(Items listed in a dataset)
BEGIN

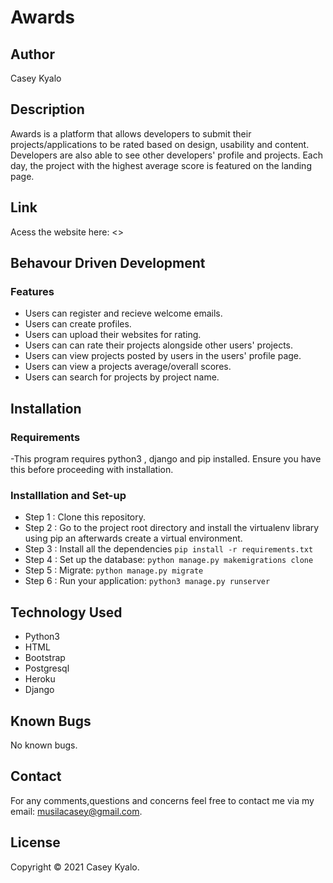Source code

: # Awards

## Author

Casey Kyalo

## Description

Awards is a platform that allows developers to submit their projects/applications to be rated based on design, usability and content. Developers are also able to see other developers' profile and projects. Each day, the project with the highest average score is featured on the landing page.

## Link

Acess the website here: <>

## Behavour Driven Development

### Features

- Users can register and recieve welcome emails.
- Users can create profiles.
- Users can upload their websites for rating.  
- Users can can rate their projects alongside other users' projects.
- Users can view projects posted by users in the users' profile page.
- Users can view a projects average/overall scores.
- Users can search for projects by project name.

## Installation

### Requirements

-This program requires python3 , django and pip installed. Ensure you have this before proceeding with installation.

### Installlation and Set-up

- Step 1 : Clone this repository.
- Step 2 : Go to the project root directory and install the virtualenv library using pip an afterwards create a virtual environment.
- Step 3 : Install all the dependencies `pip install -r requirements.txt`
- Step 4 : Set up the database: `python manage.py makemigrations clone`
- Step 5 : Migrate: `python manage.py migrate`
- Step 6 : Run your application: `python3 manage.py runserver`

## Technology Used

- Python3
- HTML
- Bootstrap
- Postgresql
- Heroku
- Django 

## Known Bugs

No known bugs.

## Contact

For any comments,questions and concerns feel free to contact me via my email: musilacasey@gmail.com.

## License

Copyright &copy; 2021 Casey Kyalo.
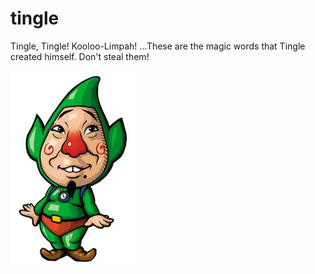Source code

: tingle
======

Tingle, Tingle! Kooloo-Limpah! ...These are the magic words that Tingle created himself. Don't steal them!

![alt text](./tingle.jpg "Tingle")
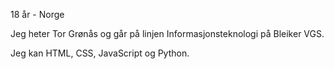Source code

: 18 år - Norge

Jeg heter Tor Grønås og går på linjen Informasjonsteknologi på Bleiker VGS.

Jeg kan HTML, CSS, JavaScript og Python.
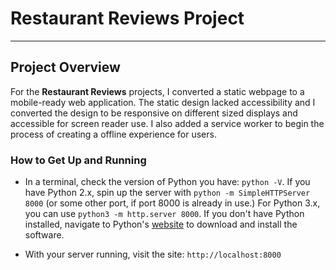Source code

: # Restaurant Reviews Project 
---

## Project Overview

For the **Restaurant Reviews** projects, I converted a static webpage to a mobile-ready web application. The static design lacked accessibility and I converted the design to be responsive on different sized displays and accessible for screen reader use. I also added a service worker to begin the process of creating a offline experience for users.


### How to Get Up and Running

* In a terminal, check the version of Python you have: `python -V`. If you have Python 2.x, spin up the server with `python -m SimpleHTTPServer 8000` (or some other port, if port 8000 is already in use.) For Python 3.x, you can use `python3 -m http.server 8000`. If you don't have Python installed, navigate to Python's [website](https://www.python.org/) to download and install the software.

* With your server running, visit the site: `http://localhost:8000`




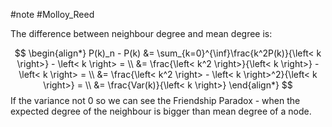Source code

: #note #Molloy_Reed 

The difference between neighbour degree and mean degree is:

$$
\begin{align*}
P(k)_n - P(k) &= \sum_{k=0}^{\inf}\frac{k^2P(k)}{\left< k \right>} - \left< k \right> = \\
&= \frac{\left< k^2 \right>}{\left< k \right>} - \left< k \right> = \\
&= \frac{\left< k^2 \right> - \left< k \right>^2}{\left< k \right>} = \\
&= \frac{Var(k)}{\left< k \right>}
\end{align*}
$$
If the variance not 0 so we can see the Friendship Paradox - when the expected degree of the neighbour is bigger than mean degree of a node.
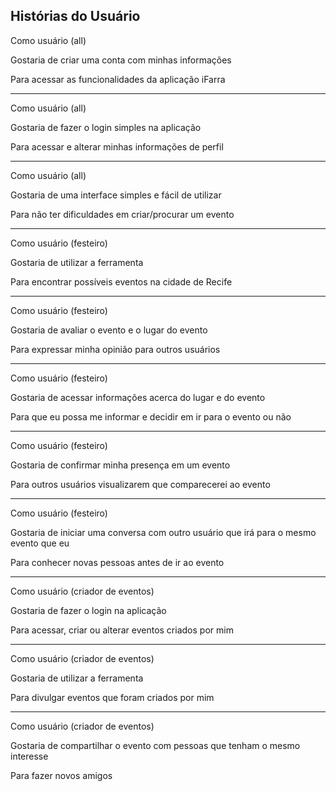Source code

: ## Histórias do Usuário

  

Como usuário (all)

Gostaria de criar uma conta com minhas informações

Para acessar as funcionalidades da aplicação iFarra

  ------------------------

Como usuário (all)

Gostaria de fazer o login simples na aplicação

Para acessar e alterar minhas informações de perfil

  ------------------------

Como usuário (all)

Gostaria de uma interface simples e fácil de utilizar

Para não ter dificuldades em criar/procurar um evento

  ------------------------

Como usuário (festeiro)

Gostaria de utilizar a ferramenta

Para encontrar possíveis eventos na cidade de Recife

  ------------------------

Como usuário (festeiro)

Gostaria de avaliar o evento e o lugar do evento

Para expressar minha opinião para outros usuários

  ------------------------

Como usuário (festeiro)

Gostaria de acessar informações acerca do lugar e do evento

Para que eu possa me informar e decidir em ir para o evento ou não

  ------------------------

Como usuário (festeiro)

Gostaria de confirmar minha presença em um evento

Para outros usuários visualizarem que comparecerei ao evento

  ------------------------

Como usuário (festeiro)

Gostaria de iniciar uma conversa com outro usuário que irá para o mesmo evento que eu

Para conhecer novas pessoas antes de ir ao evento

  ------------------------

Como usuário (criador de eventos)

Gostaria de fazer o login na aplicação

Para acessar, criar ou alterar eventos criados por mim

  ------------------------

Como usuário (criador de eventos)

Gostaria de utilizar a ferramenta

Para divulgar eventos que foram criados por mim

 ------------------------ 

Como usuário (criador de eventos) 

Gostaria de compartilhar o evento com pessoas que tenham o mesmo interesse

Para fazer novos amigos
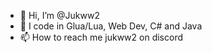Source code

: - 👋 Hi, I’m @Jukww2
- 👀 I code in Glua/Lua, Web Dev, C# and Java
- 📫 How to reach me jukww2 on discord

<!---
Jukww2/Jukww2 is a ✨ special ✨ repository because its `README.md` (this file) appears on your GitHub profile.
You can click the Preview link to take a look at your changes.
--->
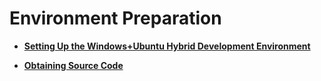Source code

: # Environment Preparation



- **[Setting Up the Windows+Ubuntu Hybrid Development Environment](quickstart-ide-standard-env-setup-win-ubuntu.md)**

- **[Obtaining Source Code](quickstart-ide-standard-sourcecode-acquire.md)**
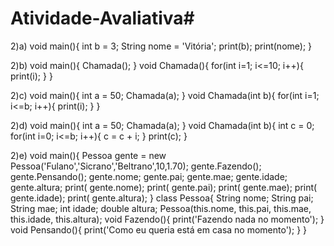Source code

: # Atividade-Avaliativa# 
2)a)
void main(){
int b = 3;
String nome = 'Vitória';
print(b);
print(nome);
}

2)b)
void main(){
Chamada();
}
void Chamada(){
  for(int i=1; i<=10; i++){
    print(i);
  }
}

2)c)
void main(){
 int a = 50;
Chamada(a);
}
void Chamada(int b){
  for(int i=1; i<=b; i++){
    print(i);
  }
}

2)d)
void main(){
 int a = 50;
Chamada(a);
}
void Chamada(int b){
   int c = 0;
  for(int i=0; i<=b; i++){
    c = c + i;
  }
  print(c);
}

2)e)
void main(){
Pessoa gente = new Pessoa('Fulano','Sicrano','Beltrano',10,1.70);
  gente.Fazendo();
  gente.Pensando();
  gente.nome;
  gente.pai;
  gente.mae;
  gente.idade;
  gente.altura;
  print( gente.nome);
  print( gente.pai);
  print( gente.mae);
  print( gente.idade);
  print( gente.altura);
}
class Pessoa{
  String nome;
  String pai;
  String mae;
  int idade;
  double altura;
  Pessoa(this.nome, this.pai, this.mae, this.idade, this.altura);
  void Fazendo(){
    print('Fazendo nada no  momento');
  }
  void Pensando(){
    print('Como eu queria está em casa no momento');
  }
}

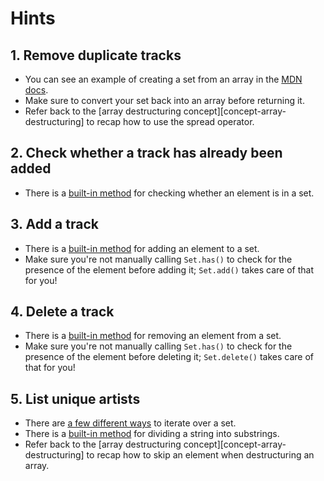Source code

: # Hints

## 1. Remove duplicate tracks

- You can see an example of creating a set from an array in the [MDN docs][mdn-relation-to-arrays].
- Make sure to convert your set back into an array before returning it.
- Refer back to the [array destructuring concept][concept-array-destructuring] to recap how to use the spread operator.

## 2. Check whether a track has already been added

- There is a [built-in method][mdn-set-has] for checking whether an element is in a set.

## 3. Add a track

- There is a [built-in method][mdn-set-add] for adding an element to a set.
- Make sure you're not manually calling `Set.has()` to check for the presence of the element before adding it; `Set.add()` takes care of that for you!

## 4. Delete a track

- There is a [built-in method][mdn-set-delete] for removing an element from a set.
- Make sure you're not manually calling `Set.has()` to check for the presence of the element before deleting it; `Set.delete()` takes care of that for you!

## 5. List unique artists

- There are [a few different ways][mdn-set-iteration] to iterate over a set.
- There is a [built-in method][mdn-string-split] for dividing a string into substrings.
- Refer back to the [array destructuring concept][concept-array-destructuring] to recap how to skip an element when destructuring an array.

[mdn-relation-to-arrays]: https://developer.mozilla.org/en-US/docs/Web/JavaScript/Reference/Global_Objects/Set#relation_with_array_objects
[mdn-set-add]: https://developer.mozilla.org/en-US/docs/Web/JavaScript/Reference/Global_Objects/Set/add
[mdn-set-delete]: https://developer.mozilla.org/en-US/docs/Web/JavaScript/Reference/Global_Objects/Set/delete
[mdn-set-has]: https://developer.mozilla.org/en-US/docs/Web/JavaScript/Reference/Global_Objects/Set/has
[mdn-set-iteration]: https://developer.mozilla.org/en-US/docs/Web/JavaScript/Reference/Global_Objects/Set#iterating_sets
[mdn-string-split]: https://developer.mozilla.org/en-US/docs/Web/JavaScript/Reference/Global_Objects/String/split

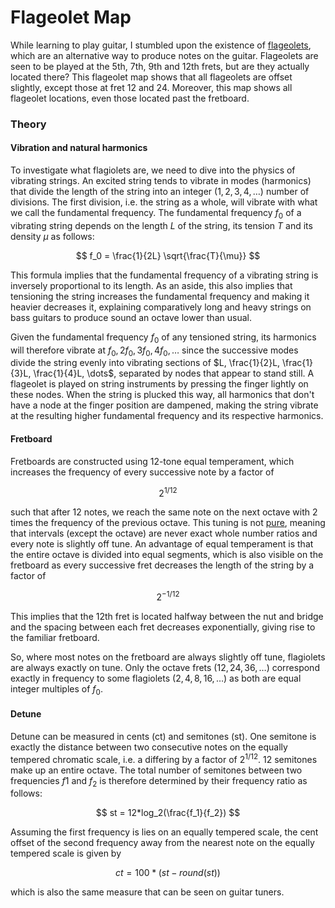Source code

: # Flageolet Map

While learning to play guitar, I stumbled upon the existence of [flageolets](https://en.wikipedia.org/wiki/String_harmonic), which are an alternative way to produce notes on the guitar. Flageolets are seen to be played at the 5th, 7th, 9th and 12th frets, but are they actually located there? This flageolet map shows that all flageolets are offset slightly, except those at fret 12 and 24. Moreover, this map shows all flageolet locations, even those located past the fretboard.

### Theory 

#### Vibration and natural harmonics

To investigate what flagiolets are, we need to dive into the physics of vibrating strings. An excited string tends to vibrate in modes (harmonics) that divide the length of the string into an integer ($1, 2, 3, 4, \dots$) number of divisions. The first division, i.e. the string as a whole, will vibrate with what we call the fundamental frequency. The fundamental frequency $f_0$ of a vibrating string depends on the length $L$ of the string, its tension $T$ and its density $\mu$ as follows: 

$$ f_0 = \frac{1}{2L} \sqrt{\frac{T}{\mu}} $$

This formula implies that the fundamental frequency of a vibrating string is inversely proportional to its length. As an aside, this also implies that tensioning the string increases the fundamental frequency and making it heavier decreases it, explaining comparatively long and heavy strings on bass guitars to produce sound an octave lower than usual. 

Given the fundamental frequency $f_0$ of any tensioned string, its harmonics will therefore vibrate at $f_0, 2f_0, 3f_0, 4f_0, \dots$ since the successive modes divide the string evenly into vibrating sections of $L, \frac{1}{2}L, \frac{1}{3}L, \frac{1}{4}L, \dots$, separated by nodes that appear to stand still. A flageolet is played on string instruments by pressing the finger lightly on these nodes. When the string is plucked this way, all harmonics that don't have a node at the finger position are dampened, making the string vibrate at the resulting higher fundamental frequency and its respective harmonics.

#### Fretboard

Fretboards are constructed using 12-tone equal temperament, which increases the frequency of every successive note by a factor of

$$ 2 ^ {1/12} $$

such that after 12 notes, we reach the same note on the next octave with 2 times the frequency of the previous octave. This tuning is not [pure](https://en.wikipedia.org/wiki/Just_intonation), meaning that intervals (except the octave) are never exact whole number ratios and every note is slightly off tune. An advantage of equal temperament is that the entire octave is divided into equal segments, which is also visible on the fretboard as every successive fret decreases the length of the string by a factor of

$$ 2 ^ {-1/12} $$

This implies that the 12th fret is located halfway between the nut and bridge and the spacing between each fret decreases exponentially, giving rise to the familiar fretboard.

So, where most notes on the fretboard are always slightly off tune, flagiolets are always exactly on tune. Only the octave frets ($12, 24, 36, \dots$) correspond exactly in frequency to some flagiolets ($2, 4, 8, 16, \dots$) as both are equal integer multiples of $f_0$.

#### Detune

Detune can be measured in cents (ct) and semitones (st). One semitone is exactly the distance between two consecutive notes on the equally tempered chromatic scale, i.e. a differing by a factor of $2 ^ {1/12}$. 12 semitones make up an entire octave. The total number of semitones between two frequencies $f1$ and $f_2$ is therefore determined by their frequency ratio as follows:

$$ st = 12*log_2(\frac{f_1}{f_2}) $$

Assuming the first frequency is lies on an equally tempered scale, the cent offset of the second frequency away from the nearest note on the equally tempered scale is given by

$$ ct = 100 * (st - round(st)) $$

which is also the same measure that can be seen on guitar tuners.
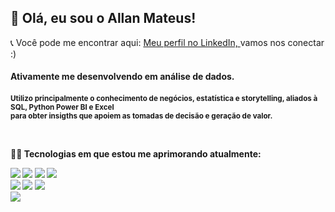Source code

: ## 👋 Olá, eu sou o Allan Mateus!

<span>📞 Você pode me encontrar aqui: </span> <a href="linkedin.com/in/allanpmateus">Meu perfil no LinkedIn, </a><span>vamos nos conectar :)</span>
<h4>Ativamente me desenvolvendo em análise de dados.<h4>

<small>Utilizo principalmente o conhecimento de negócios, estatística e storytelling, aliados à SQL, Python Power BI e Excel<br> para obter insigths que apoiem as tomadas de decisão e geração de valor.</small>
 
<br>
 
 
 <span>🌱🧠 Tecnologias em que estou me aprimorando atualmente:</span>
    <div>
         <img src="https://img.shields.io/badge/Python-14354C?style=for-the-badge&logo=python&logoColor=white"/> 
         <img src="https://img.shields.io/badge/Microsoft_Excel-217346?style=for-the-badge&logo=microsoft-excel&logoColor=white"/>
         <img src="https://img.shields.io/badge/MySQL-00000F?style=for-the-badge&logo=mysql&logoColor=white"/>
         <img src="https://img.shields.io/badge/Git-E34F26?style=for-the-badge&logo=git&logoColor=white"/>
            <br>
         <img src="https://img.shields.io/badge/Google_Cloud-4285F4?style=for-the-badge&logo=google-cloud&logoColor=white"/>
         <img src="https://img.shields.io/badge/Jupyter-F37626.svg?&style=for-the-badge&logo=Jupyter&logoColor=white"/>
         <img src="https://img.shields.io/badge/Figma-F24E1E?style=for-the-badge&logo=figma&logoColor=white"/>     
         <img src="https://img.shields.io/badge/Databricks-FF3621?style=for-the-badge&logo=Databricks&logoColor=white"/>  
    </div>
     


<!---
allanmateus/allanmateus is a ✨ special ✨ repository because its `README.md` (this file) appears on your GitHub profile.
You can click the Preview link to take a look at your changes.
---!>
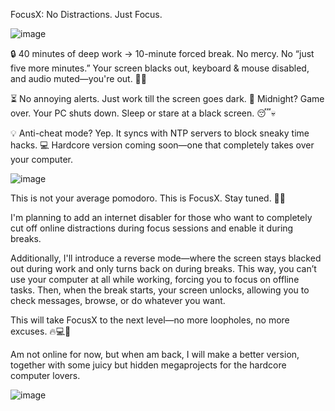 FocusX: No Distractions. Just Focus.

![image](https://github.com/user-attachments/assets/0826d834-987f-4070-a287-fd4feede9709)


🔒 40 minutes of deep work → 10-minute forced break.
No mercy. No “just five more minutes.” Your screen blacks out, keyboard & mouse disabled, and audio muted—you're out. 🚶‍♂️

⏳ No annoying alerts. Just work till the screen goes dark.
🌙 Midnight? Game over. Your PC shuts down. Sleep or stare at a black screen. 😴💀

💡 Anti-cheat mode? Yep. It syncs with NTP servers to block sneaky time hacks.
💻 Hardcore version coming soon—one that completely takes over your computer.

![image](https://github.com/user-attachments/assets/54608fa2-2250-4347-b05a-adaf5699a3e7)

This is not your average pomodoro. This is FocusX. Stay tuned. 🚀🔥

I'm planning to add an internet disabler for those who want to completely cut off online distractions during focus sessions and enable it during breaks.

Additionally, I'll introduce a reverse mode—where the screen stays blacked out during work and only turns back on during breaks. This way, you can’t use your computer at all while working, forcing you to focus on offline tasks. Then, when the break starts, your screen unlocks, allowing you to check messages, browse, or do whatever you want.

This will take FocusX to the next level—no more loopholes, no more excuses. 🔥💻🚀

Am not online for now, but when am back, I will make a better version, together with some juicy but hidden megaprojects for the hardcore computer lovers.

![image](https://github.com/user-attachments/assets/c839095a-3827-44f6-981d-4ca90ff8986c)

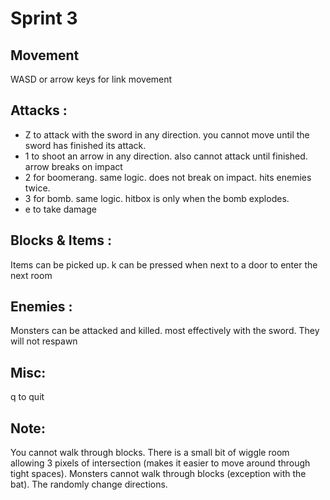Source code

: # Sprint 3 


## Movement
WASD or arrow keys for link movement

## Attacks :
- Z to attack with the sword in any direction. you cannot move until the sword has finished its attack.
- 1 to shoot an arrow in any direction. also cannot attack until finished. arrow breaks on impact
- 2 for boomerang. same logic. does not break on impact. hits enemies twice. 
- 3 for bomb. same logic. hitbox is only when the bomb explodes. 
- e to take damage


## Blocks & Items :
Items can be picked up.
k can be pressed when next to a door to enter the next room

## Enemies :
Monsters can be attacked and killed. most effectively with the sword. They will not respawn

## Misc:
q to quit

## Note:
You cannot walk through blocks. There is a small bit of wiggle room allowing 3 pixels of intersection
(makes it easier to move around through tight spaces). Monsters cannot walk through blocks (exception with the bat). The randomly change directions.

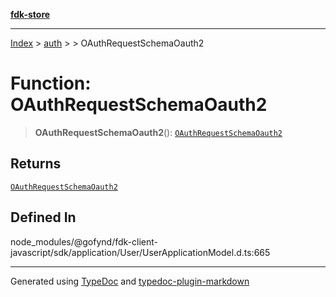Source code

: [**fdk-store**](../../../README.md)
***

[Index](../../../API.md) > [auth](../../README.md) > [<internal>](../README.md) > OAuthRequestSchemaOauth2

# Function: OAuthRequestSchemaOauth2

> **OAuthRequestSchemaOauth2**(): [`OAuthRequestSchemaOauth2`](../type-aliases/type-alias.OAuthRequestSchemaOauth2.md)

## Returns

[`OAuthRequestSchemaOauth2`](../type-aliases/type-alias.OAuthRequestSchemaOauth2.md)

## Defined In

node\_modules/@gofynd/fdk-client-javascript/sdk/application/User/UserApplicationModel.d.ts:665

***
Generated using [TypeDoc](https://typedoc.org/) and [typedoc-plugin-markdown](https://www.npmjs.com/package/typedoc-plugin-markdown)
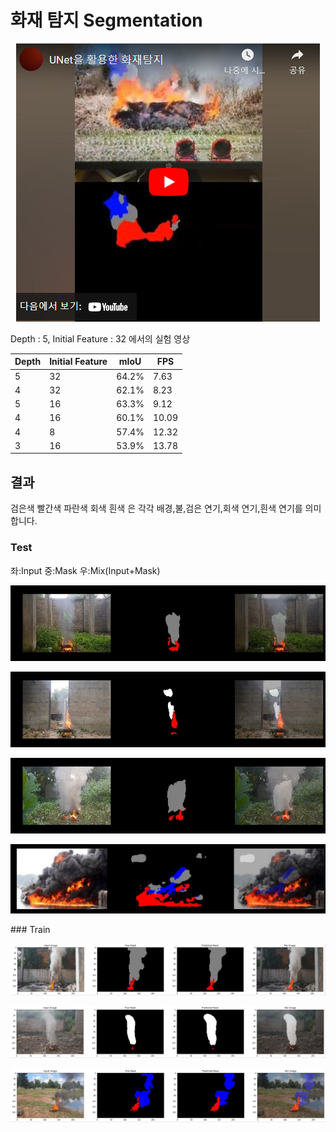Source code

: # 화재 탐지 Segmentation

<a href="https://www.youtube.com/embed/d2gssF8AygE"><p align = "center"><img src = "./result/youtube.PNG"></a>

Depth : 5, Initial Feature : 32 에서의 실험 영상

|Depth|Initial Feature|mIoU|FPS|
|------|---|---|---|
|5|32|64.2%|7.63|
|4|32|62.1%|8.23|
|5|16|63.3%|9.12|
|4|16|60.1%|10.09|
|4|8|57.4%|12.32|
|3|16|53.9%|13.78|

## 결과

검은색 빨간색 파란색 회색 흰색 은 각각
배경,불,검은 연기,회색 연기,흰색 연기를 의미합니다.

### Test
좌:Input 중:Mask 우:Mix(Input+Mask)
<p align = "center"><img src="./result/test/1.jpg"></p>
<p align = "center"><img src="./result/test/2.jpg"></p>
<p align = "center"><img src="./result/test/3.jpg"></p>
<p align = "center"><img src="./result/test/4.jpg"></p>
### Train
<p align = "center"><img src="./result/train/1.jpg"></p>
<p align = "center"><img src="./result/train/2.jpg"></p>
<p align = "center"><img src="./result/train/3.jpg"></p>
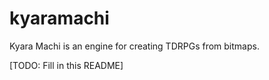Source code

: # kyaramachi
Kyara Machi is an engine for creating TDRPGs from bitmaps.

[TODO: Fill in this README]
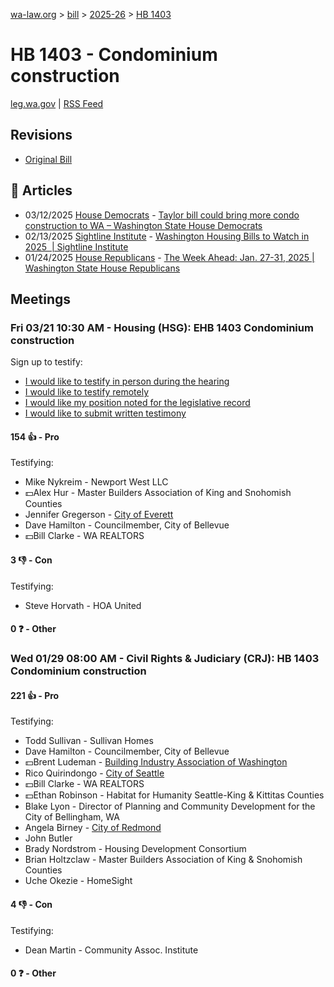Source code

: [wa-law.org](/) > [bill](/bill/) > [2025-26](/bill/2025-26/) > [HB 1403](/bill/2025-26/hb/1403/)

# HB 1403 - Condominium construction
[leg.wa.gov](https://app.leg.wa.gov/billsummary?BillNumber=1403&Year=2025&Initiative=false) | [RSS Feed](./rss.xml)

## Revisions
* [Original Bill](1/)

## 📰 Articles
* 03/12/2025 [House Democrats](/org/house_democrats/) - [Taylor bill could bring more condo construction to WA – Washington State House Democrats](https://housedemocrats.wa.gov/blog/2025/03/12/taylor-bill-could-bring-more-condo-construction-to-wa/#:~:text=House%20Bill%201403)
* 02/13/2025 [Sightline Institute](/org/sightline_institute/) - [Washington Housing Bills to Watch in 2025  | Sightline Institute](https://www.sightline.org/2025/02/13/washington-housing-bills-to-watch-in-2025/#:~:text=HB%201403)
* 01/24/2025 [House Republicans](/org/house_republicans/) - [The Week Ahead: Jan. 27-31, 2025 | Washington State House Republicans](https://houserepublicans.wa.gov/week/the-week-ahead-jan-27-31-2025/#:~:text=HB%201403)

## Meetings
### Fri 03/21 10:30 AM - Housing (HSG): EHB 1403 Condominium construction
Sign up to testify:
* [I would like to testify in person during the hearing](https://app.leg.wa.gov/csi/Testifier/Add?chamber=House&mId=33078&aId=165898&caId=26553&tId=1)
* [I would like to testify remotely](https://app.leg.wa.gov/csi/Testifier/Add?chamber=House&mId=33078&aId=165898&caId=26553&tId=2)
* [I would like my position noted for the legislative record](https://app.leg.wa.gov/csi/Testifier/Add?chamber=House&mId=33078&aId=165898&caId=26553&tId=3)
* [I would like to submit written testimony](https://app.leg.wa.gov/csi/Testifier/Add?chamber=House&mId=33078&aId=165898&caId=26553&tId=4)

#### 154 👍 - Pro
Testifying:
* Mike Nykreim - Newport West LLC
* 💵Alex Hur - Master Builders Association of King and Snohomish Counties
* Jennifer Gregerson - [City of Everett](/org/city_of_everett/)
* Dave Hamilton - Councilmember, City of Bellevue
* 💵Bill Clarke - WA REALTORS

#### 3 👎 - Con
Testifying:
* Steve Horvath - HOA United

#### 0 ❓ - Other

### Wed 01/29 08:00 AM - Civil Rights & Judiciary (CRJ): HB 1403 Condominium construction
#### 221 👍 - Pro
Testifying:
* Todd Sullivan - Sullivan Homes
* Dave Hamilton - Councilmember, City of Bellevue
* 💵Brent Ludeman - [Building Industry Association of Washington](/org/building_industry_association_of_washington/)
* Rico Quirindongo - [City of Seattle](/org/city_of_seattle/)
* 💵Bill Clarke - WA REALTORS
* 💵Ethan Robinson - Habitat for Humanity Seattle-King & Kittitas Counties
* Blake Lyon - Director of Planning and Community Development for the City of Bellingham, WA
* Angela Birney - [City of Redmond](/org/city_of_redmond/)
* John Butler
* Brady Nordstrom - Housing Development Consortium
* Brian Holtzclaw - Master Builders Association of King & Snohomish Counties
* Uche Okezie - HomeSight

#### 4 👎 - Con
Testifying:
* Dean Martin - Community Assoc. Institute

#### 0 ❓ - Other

END

#### The task
Every line holding the string "HTML" should be copied here, so please find those lines in the data.

#### Exercise result
- HTML
Jeg kan HTML, CSS, JavaScript og Python.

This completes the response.